The US is deeply divided. Americans seem to be more distrustful of their democratic institutions and elected leaders, while also becoming more condoning of violence. A survey by The Guardian and the University of Chicago found that “5.5% of Americans, or 14 million people, believe that the use of force is justified to restore Trump to the presidency, while 8.9% of Americans, or 23 million people, believe that force is justified to prevent him from being president”.
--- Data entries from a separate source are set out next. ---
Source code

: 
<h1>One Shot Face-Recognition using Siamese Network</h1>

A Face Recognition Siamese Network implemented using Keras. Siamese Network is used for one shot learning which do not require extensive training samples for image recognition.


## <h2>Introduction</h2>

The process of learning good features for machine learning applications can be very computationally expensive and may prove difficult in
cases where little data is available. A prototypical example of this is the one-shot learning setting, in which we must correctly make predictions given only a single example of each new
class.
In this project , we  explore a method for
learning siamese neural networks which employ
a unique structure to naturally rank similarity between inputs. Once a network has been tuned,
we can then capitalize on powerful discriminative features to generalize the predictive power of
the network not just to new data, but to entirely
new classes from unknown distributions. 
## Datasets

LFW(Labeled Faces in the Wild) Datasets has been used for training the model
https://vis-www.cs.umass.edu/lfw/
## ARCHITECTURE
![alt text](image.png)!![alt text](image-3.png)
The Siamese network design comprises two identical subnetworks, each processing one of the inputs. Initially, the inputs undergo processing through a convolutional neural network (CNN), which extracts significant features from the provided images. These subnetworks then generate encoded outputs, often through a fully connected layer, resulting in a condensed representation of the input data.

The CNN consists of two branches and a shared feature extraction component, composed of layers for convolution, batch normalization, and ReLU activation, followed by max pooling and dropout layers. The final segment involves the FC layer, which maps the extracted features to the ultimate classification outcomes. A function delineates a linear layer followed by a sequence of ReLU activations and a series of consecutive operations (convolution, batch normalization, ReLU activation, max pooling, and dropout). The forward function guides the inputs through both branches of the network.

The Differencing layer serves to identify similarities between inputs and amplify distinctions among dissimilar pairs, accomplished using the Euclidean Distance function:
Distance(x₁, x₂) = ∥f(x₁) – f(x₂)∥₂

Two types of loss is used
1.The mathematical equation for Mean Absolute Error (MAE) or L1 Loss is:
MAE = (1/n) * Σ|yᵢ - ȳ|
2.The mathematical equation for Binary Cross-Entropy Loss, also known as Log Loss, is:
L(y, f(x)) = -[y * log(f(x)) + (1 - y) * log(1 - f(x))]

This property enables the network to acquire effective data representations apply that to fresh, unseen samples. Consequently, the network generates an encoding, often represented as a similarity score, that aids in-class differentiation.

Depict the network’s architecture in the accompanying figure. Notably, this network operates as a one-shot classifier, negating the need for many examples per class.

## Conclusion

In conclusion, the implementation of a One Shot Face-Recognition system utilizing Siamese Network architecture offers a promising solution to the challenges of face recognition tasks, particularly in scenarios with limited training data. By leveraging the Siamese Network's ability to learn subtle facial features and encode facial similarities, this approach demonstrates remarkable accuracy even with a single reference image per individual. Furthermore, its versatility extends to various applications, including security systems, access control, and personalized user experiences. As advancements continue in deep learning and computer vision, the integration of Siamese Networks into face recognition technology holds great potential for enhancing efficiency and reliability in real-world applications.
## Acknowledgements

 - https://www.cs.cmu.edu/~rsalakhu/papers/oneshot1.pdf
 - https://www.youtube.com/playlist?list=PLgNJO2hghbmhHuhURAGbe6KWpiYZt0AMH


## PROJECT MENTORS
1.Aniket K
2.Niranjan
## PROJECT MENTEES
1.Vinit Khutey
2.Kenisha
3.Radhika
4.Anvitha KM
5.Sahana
Acrimonious US politics, united only in being against China, may destabilise both domestic and global financial markets, which had an excellent 2023, with US equities returning nearly 26%. The US is the only stock market (other than Japan) that is doing well in a world heading for slowdown, if not outright recession. China’s domestic economic woes have left investors questioning the prospects of the world’s second largest economy, which resulted in a decline of 11% to 14% in its major bourses last year (CSI 300, Hang Seng Index). The outlook for China remains rather gloomy under the burden of a depressed property sector and debt overhang.
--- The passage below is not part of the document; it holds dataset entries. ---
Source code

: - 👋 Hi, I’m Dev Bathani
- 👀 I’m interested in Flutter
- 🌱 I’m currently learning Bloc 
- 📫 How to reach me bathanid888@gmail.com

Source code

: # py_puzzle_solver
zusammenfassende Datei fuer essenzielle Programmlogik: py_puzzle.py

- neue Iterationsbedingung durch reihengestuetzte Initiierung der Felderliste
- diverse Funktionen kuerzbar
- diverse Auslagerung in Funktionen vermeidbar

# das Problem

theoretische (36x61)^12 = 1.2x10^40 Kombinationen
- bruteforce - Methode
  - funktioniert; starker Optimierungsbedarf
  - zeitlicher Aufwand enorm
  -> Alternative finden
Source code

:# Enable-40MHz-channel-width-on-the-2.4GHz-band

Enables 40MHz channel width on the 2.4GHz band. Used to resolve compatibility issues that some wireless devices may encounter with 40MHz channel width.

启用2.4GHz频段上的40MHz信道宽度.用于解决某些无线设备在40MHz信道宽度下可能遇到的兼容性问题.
Even China’s technology sector has faltered with the MSCI China Tech 100 Index recording a price contraction of 14% in 2023. Comparatively, the Nasdaq 100 Technology Sector gained 67% last year, led by a rally in the Magnificent Seven stocks. By comparison, Chinese search giant Baidu’s share prices drifted nowhere last year. Baidu was an early pioneer in the language model technology that was also used by OpenAI in creating ChatGPT.
On the other hand, US artificial intelligence start-ups have continued to raise substantial private capital. For example, OpenAI completed a financing round last March, valuing the company around US$28 billion, months after releasing the seminal chatbot. The company is now in discussions to raise more money that will see its private valuation soar to US$100 billion (RM464 billion), despite the brief but violent corporate leadership turmoil that spilt into the open last November. Sentiment matters and US companies are enjoying a “do no wrong” moment, whereas the opposite is true for Chinese ones.
This dour atmosphere constricts the ability of Chinese companies to seek diversified funding for their long-term investment plans. In 2023, capital raised via initial public offerings in Hong Kong declined 54% year on year to HK$45.8 billion (RM27.2 billion), according to research by Deloitte. China onshore IPOs saw capital raised fall 40% to RMB355.1 billion (RM230 billion). Conversely, in the same period, US IPO proceeds surged 150% to US$19.4 billion, after a historical low in 2022, to say nothing of the billions of dollars investors pledged to unlisted generative AI start-ups in 2023.
Elsewhere, it is difficult to see how to invest in Europe, which is still deeply mired in the Ukraine war. The Middle East is now disrupted by the Gaza conflict that threatens to widen to involve Lebanon, Syria, Iran and Yemen. The Latin American and African markets depend on growth in the advanced markets to perform. Only Asean markets offer economic growth but this year, the Indonesian presidential election promises to be fascinating in terms of outcomes between two candidates who are related to big political families (Suharto and Sukarno) and a younger candidate who is currently the governor of Jakarta.
Technology seems to be the only sector that is delivering good returns, but valuations in the US are high, whereas Taiwanese and South Korean tech stocks will be affected by tensions with their neighbours. This is a year where the bandwidth of risk has continued to widen, whereas the average returns, especially the equity premium over prime bond risks, may not necessarily justify very large allocations to equity. Sticking with what you know may still be a useful asset allocation strategy.
Tan Sri Andrew Sheng writes on global issues that affect investors. Tan Yi Kai is a Malaysian multi-asset trader based in Hong Kong.